What Is Spearfishing?


 

Underwater

Recognized as an ancient practice, spearfishing has been around for many years. In fact, spearfishing dates back to as long as 16,000 years and is often displayed in cave art. Often, participants often go snorkeling, scuba diving, or free-diving to catch the fish. In addition, different types of gear is used to go spearfish hunting.

Spearfishers range from beginners to experienced enthusiasts, whether they choose free-diving, scuba diving, or snorkeling. Depending on location, shore-diving spearfishers can travel anywhere from 16 to 83 feet deep. Meanwhile, experienced free-diving spearfishers can withstand 130 to 200 feet underwater using the appropriate gear.
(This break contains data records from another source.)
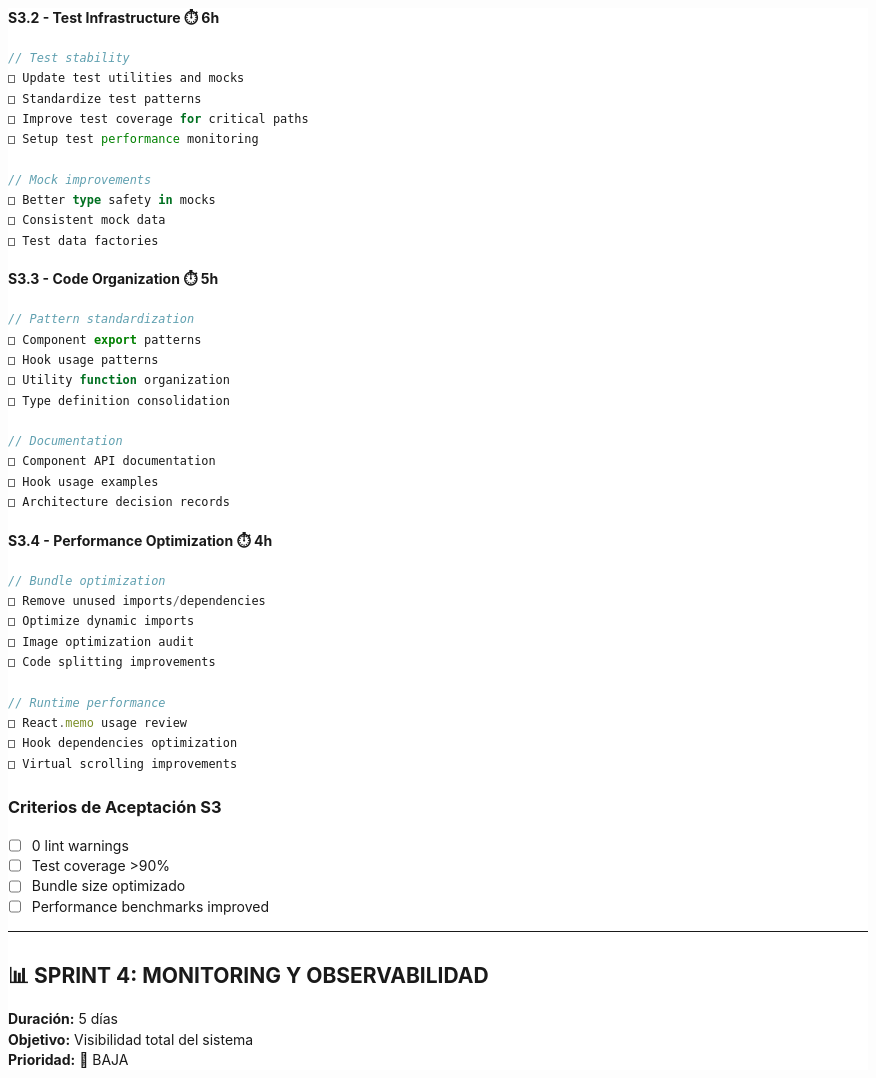 #### **S3.2 - Test Infrastructure** ⏱️ 6h
```typescript
// Test stability
□ Update test utilities and mocks
□ Standardize test patterns
□ Improve test coverage for critical paths
□ Setup test performance monitoring

// Mock improvements
□ Better type safety in mocks
□ Consistent mock data
□ Test data factories
```

#### **S3.3 - Code Organization** ⏱️ 5h
```typescript
// Pattern standardization
□ Component export patterns
□ Hook usage patterns  
□ Utility function organization
□ Type definition consolidation

// Documentation
□ Component API documentation
□ Hook usage examples
□ Architecture decision records
```

#### **S3.4 - Performance Optimization** ⏱️ 4h
```typescript
// Bundle optimization
□ Remove unused imports/dependencies
□ Optimize dynamic imports
□ Image optimization audit
□ Code splitting improvements

// Runtime performance
□ React.memo usage review
□ Hook dependencies optimization
□ Virtual scrolling improvements
```

### **Criterios de Aceptación S3**
- [ ] 0 lint warnings
- [ ] Test coverage >90%
- [ ] Bundle size optimizado
- [ ] Performance benchmarks improved

---

## 📊 **SPRINT 4: MONITORING Y OBSERVABILIDAD**
**Duración:** 5 días  
**Objetivo:** Visibilidad total del sistema  
**Prioridad:** 🔵 BAJA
Often, spearfishing is regarded as a more sustainable way to catch food. But whether it is for that reason or for just recreational purposes, it is important to buy the right gear and obtain the paperwork if you’re just getting started. First, it’s generally required to get a fishing license and comply with any other rules of your state before spearhunting underwater.
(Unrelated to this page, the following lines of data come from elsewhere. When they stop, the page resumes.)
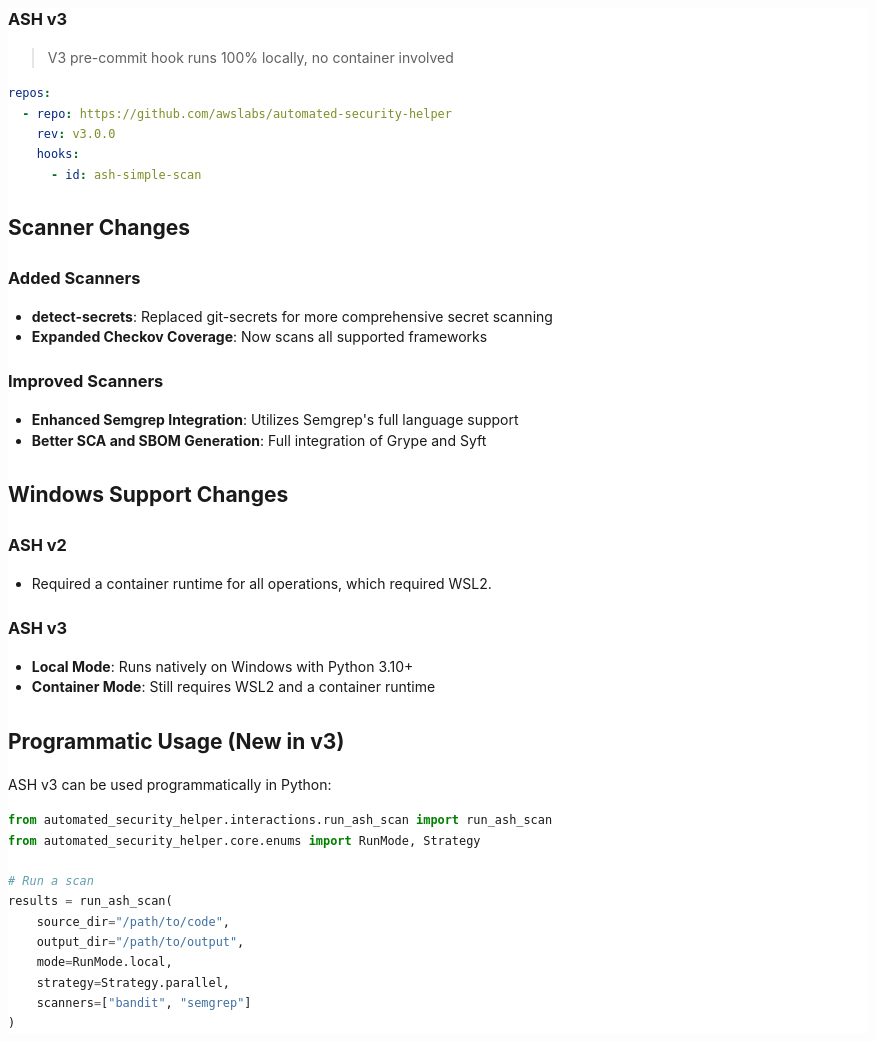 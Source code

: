 ### ASH v3

> V3 pre-commit hook runs 100% locally, no container involved

```yaml
repos:
  - repo: https://github.com/awslabs/automated-security-helper
    rev: v3.0.0
    hooks:
      - id: ash-simple-scan
```

## Scanner Changes

### Added Scanners

- **detect-secrets**: Replaced git-secrets for more comprehensive secret scanning
- **Expanded Checkov Coverage**: Now scans all supported frameworks

### Improved Scanners

- **Enhanced Semgrep Integration**: Utilizes Semgrep's full language support
- **Better SCA and SBOM Generation**: Full integration of Grype and Syft

## Windows Support Changes

### ASH v2

- Required a container runtime for all operations, which required WSL2.

### ASH v3

- **Local Mode**: Runs natively on Windows with Python 3.10+
- **Container Mode**: Still requires WSL2 and a container runtime

## Programmatic Usage (New in v3)

ASH v3 can be used programmatically in Python:

```python
from automated_security_helper.interactions.run_ash_scan import run_ash_scan
from automated_security_helper.core.enums import RunMode, Strategy

# Run a scan
results = run_ash_scan(
    source_dir="/path/to/code",
    output_dir="/path/to/output",
    mode=RunMode.local,
    strategy=Strategy.parallel,
    scanners=["bandit", "semgrep"]
)
```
After getting your fishing license and following any other requirements, the next step is to pick out the appropriate gear for beginners. In spearfishing history, sharpened sticks were used to catch fish. Modern-day gear includes riffe and sea sniper spearguns. Overall, these work well for focusing in on your catch while protecting your environment underwater.
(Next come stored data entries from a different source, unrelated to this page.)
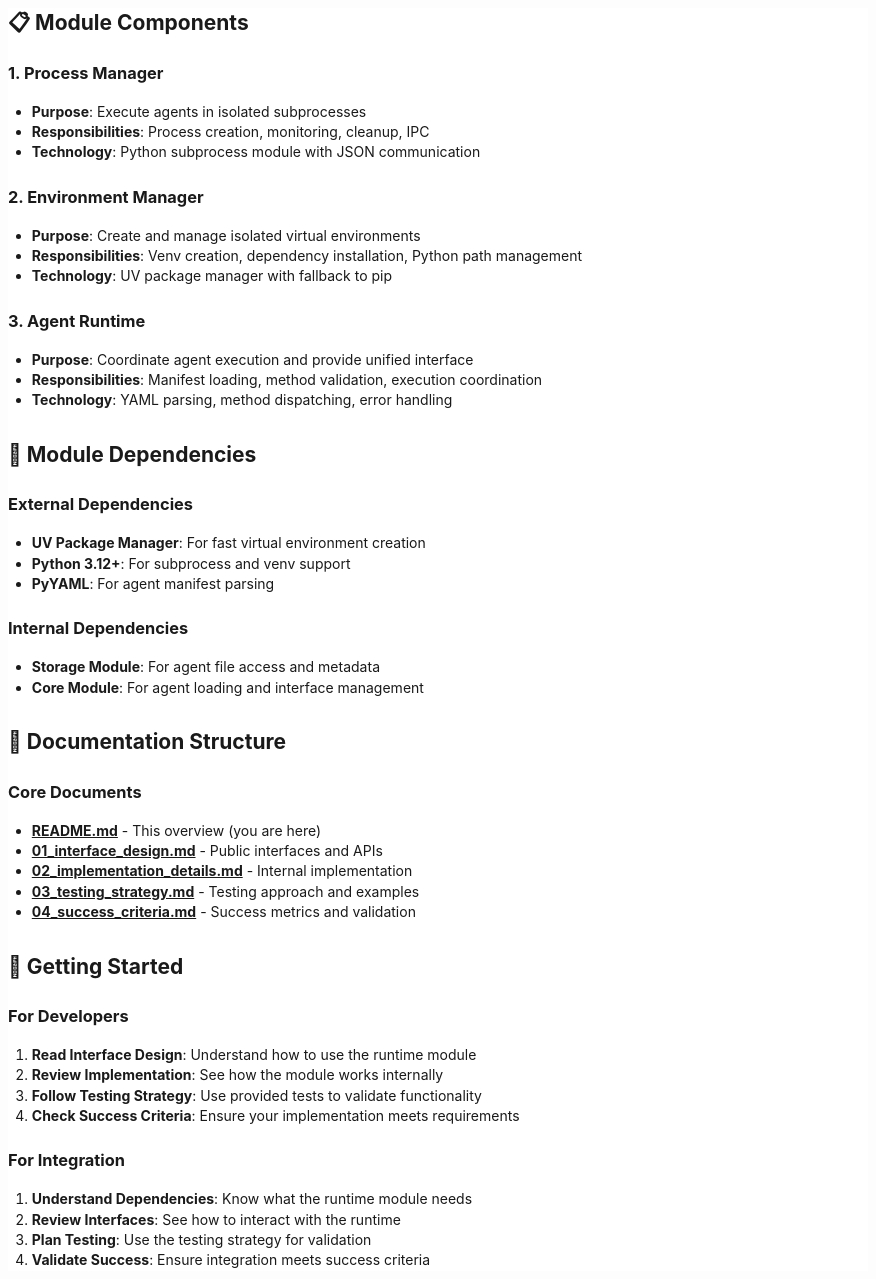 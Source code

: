 ## 📋 **Module Components**

### **1. Process Manager**
- **Purpose**: Execute agents in isolated subprocesses
- **Responsibilities**: Process creation, monitoring, cleanup, IPC
- **Technology**: Python subprocess module with JSON communication

### **2. Environment Manager**
- **Purpose**: Create and manage isolated virtual environments
- **Responsibilities**: Venv creation, dependency installation, Python path management
- **Technology**: UV package manager with fallback to pip

### **3. Agent Runtime**
- **Purpose**: Coordinate agent execution and provide unified interface
- **Responsibilities**: Manifest loading, method validation, execution coordination
- **Technology**: YAML parsing, method dispatching, error handling

## 🔗 **Module Dependencies**

### **External Dependencies**
- **UV Package Manager**: For fast virtual environment creation
- **Python 3.12+**: For subprocess and venv support
- **PyYAML**: For agent manifest parsing

### **Internal Dependencies**
- **Storage Module**: For agent file access and metadata
- **Core Module**: For agent loading and interface management

## 📁 **Documentation Structure**

### **Core Documents**
- **[README.md](README.md)** - This overview (you are here)
- **[01_interface_design.md](01_interface_design.md)** - Public interfaces and APIs
- **[02_implementation_details.md](02_implementation_details.md)** - Internal implementation
- **[03_testing_strategy.md](03_testing_strategy.md)** - Testing approach and examples
- **[04_success_criteria.md](04_success_criteria.md)** - Success metrics and validation

## 🚀 **Getting Started**

### **For Developers**
1. **Read Interface Design**: Understand how to use the runtime module
2. **Review Implementation**: See how the module works internally
3. **Follow Testing Strategy**: Use provided tests to validate functionality
4. **Check Success Criteria**: Ensure your implementation meets requirements

### **For Integration**
1. **Understand Dependencies**: Know what the runtime module needs
2. **Review Interfaces**: See how to interact with the runtime
3. **Plan Testing**: Use the testing strategy for validation
4. **Validate Success**: Ensure integration meets success criteria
Also as part of your spearfishing gear, specialized clothing can help keep you comfortable during your dive. It is ideal to choose a spearfishing wetsuit that is thick enough for you to withstand deep-water temperatures. It should also protect you from injury from coral reef, jellyfish, and basically anything that is spiny or abrasive underwater. And, remember to equip yourself with other gear such as fins to protect your feet, a mask and snorkel to protect your face and your breathing, and a weight belt to help you float safely in the water.

One technique for spearfishing is to swim to the bottom of the shoreline and remain still, as this is likely to attract the fish in your direction. Because they tend to be curious, fish are more likely to swim toward an unfamiliar still object to investigate. This makes it easier for you to catch the fish using your speargun, along with a sharp knife to dispatch it from your gun and add to your collection in your boat. As always, it is better to pair with a fishing buddy or a group in case you need help with handling the fish. A partner or group can also help in case you face danger.